I have a problem which asks me to find the derivative using Part 1 of the Fundamental Theorem of Calculus.

So I know that the FTC says that if:

$g(x) = \int_{a}^{h(x)} f(t) dt$ then, $g'(x) = f(h(x)) * h'(x)$

I've got what appears to be an easy problem, maybe too easy and because of that I think I'm doing something wrong. Below is the problem and my solution. If someone could just varify if I did it correctly or not, I would greatly appreciate it.
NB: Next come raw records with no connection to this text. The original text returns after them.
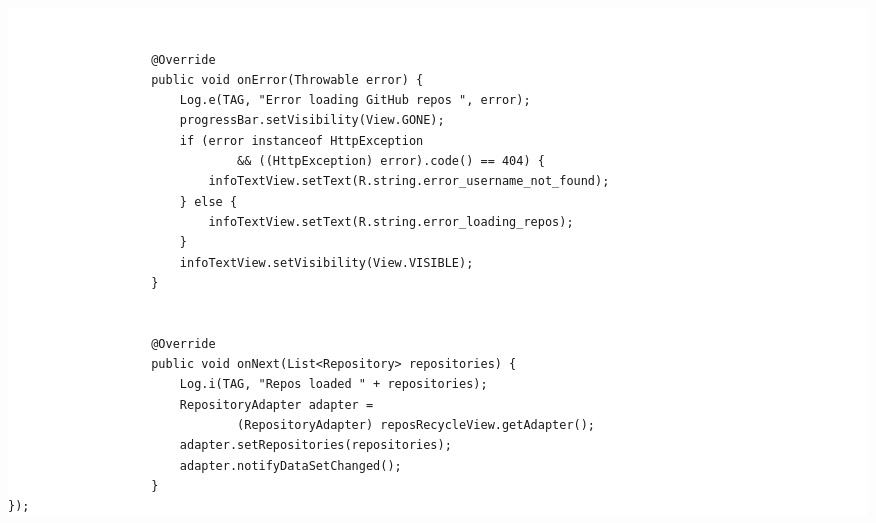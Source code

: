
 ```


                    @Override
                    public void onError(Throwable error) {
                        Log.e(TAG, "Error loading GitHub repos ", error);
                        progressBar.setVisibility(View.GONE);
                        if (error instanceof HttpException
                                && ((HttpException) error).code() == 404) {
                            infoTextView.setText(R.string.error_username_not_found);
                        } else {
                            infoTextView.setText(R.string.error_loading_repos);
                        }
                        infoTextView.setVisibility(View.VISIBLE);
                    }


                    @Override
                    public void onNext(List<Repository> repositories) {
                        Log.i(TAG, "Repos loaded " + repositories);
                        RepositoryAdapter adapter =
                                (RepositoryAdapter) reposRecycleView.getAdapter();
                        adapter.setRepositories(repositories);
                        adapter.notifyDataSetChanged();
                    }
});
```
PROBLEM: $G(x) = \int_{y}^{2} sin(x^2) dx$

My Solution:
$G'(x) = sin(2^2) * 0$
$= sin(4) * 0$
$= 0$

Thanks for taking a look.

AKG
Homework Helper
Yes, it's right. Note that G(x) basically depends only on y, so G is a constant w.r.t. x which is why it's no surprise that it's derivative w.r.t. x is 0. It's even clearer if you recognize that the x's in the integrand are just dummy variables so:

$$G(x) = \int _y ^2 \sin (x^2)\, dx$$

can be rewritten:

$$G(x) = \int _y ^2 \sin (z^2)\, dz$$

Also, the middle part of: "sin(22)*0 = sin(4)*0 = 0" is unnecessary since regardless of the fact that 22 = 4, the whole thing is something times 0, so it's just 0.

StatusX
Homework Helper
Are you sure it isn't G(y)?

HallsofIvy
Homework Helper
I'm with StatusX! Any integral of "f(x)dx" with numerical limits is just a constant. The derivative of any constant function is, of course, 0.